Sunday, September 29, 2013

The Cambridge History of Medicine

I have never been interested in the history of medical sciences. I have indirectly and in ad hoc heard of its advancements and set backs, but I have never had the curousity or interest to pursue a more in depth knowledge of it. My view has been: human being is her best physician and pharmacist. No two people are alike, therefore no two people's health strengths and weaknesses can be put in the same category despite similar symptoms. My quick and superficial readings of medical advancements or lack of it, left me suspicious of its benefit. When a life event put me in an uncomfortable proximity of medicine, one that I had no choice but to surrender to the risk of its flaws, and inaccuracies in the hope, it will help, I became really interested in reading about it.
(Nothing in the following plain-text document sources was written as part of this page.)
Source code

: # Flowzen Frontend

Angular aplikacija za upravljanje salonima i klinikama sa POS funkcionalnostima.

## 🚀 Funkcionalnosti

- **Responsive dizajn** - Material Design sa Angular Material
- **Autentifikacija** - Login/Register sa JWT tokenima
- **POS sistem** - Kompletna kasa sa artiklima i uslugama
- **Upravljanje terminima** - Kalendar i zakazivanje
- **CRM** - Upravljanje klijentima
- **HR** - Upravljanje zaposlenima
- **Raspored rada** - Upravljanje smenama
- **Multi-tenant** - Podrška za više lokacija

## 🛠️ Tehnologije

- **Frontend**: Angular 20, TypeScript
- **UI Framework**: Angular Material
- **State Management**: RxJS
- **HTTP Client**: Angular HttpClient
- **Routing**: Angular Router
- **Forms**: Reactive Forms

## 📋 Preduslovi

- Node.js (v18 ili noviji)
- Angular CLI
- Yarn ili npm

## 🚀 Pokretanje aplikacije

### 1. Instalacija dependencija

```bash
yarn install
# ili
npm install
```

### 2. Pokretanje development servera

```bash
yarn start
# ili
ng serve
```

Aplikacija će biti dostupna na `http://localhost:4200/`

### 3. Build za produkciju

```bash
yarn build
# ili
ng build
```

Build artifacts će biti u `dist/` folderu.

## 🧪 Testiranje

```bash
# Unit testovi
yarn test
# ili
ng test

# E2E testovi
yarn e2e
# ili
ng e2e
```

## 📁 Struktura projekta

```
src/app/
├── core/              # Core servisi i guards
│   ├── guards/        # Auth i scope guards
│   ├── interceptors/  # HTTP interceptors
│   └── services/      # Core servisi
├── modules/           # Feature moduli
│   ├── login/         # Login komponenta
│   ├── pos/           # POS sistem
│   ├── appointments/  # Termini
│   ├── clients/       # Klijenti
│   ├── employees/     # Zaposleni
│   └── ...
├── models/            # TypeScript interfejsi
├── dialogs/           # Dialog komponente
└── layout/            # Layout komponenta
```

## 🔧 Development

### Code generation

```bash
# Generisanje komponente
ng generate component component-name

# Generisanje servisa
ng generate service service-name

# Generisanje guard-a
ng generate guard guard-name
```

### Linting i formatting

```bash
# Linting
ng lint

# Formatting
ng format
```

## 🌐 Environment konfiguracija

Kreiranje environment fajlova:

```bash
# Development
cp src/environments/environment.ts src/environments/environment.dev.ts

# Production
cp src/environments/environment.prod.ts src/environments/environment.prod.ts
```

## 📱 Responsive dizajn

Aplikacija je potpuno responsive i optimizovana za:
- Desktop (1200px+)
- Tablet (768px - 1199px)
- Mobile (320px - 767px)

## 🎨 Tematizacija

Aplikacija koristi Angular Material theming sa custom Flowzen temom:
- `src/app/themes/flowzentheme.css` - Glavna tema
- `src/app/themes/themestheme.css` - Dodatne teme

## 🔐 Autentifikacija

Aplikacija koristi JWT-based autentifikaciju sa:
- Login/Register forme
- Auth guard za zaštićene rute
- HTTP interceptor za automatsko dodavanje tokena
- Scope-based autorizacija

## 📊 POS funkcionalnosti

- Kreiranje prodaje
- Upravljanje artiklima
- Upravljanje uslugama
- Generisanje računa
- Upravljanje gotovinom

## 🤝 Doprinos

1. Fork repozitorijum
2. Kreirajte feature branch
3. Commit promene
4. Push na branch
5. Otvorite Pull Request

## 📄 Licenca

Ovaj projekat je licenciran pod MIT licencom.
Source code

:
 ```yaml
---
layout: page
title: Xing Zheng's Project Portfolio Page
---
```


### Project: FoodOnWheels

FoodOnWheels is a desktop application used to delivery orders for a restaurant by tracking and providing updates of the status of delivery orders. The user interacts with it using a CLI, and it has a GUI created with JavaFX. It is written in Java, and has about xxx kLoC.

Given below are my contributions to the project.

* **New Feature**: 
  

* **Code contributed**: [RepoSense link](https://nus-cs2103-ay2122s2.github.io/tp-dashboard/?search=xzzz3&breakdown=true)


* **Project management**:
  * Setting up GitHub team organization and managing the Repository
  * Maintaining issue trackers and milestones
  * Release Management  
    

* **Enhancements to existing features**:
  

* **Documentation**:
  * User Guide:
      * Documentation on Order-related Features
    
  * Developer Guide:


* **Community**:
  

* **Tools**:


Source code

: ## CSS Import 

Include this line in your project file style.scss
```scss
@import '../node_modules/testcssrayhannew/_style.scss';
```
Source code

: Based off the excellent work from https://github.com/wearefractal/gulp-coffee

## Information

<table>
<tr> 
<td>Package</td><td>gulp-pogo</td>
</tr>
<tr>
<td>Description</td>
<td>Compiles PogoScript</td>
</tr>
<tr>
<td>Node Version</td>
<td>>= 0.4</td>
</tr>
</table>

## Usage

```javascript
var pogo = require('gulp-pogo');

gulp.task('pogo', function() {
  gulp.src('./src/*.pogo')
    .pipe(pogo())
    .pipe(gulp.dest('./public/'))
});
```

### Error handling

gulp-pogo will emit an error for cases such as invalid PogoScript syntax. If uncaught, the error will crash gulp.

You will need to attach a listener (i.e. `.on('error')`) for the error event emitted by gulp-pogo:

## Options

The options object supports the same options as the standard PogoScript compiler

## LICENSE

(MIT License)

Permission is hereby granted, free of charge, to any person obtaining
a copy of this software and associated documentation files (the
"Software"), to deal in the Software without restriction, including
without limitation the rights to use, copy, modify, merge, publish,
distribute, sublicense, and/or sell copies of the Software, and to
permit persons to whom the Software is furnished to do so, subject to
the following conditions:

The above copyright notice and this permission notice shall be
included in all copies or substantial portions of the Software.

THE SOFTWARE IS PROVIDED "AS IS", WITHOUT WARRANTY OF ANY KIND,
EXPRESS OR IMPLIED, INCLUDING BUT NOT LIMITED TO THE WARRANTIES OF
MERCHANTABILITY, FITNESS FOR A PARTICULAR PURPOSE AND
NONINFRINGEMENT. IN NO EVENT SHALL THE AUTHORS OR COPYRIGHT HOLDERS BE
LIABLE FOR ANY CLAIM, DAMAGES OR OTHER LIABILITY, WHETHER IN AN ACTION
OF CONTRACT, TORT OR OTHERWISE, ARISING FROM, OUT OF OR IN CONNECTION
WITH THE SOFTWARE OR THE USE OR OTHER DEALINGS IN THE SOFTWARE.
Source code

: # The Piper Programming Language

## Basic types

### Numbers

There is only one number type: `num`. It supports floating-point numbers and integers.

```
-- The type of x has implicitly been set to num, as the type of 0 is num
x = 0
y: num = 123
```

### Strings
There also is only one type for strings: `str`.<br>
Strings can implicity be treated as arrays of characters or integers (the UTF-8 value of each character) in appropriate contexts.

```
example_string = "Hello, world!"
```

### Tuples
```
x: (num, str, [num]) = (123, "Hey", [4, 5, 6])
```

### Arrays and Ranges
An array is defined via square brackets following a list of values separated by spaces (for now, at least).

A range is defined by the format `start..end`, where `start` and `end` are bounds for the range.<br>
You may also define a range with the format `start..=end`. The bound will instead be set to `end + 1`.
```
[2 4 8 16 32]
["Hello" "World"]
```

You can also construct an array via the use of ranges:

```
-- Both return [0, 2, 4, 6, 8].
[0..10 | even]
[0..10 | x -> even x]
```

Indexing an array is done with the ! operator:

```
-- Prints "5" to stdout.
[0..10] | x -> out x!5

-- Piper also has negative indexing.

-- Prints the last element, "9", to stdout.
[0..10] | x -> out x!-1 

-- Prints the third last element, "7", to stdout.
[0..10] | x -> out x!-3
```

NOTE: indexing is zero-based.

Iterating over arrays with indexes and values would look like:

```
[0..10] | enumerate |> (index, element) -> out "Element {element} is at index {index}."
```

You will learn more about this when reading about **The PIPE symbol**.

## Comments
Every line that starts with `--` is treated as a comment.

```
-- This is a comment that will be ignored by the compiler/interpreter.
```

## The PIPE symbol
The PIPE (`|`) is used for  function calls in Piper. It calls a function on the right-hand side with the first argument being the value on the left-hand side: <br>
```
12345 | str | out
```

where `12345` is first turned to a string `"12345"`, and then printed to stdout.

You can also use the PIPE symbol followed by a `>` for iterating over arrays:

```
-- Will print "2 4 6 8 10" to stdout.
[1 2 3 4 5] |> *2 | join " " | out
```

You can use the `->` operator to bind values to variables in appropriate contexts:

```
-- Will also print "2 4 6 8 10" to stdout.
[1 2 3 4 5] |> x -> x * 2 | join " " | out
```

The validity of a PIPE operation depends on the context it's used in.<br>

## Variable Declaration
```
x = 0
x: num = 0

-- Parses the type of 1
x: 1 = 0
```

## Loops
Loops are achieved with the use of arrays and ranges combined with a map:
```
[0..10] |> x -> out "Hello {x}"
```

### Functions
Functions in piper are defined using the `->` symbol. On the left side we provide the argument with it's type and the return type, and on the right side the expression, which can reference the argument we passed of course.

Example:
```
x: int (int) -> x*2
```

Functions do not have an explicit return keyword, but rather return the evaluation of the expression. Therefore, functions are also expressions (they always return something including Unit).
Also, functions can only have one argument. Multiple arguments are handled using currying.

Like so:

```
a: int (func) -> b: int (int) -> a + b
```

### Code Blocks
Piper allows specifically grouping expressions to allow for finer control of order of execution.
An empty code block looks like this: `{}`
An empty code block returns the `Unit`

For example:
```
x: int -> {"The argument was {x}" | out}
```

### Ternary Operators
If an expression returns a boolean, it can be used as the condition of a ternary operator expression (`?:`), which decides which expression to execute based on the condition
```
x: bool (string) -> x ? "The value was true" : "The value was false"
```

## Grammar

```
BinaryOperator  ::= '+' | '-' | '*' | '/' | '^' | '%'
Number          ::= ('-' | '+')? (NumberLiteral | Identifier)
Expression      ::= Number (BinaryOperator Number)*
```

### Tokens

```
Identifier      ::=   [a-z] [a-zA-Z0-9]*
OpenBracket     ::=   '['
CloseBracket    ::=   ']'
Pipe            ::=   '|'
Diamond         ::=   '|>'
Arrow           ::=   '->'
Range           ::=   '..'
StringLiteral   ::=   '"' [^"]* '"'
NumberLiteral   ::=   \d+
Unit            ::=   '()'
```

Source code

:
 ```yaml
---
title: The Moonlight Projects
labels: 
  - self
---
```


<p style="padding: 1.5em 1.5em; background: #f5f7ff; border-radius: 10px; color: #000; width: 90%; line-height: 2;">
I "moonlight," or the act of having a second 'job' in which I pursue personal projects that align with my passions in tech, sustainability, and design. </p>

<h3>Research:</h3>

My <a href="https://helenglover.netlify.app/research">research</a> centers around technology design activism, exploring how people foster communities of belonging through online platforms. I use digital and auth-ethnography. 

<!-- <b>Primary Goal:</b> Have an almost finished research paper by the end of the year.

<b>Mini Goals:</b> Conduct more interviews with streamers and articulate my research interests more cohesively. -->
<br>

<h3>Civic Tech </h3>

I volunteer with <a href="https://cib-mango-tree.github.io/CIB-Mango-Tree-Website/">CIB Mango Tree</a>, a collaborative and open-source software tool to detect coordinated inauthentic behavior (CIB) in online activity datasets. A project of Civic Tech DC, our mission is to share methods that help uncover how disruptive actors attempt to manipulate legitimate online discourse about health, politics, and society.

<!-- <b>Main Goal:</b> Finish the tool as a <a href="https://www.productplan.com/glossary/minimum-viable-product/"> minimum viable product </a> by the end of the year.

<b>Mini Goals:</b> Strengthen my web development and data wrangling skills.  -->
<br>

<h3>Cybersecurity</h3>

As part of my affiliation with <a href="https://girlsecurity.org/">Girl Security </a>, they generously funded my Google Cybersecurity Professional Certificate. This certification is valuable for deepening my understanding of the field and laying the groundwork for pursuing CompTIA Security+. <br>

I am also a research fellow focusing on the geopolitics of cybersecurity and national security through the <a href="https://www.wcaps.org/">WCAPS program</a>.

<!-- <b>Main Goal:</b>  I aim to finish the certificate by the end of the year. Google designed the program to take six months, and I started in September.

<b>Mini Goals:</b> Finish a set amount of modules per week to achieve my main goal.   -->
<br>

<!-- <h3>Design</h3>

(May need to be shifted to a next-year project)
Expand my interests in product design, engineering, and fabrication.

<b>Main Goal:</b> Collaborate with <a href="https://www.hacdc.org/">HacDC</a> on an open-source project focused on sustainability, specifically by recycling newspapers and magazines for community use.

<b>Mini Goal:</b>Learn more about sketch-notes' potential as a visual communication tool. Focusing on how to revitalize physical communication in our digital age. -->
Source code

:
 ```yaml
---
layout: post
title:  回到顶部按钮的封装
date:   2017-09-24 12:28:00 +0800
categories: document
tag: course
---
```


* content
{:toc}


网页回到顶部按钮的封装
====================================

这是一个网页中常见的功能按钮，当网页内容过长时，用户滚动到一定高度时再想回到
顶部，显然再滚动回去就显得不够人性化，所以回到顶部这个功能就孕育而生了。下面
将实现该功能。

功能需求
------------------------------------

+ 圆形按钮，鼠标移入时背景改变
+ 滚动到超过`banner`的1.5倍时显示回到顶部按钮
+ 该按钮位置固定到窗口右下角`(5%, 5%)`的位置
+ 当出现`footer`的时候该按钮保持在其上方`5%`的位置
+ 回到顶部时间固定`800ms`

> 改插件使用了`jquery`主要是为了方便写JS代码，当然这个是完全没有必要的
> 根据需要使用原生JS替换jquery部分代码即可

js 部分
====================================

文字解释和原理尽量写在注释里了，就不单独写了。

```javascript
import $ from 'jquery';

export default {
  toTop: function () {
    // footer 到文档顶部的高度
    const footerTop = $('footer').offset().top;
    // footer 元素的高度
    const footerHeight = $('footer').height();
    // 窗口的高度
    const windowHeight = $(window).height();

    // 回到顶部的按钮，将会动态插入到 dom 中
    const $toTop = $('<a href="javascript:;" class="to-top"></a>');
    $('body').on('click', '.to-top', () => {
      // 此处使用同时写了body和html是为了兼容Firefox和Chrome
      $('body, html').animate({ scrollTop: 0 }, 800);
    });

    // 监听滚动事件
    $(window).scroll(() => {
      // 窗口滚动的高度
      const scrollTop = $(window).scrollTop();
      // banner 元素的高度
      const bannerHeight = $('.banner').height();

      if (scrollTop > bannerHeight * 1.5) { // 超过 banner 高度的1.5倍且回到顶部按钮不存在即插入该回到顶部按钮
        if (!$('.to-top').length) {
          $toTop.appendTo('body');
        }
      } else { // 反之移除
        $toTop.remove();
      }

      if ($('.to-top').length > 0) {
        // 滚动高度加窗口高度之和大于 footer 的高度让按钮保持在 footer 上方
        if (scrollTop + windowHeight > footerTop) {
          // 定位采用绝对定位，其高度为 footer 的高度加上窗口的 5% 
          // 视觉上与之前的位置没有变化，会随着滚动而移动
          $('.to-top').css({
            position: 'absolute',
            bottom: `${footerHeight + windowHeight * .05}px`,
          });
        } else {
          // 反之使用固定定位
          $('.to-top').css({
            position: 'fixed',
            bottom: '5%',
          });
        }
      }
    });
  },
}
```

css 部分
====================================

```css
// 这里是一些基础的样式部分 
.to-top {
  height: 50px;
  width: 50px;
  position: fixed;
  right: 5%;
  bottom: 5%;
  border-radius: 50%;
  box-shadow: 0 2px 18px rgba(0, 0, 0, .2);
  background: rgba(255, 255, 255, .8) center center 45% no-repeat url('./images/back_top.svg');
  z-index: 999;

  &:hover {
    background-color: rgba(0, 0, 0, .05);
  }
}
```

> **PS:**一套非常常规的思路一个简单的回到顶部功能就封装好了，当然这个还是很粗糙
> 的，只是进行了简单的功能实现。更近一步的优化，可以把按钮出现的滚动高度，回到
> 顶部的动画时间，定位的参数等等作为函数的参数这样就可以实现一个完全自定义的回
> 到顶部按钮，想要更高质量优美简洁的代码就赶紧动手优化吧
I didn't read the "Illustrated" version, but that's the only version available in Goodreads. The Cambridge History of Medicine, is a collection of ten articles written by various medical historians or medical physicians. The titles explore the history and rise of medicine and its evolution through years as well as the care system, the hospitals and the pharmacology.

As we settled down in one place and started changing and manipulating our evironment to sustain us, we became "magnets for disease." Farming and domesticizing exposed the human body to pathogens. These pathogens invaded the human body and killed mercilessly. Those who survived the disease became immune to it. This way, human body developed a sophisticated immune system. [Para-phrasing Chapter 1 - The History of Disease, by Kenneth f. Kiple]

So, I guess we can call disease an inadvertent invention of civilization.

The last two chapters, "Looking to the Future (1996)" and "Looking to the Future (2006)" by Geoff Watts is thought provoking. Despite the enthusiasm and ingenious ideas, such as personalized medicine, and gene-therapy, medical system is bound by funding, often providied by the government and/or private sources. There is --no-- effective world body to orchestrate the effort, guide and direct it in the direction per the defined necessity and priority and make it easily available to everyone --from all walks of life, to poor and rich alike.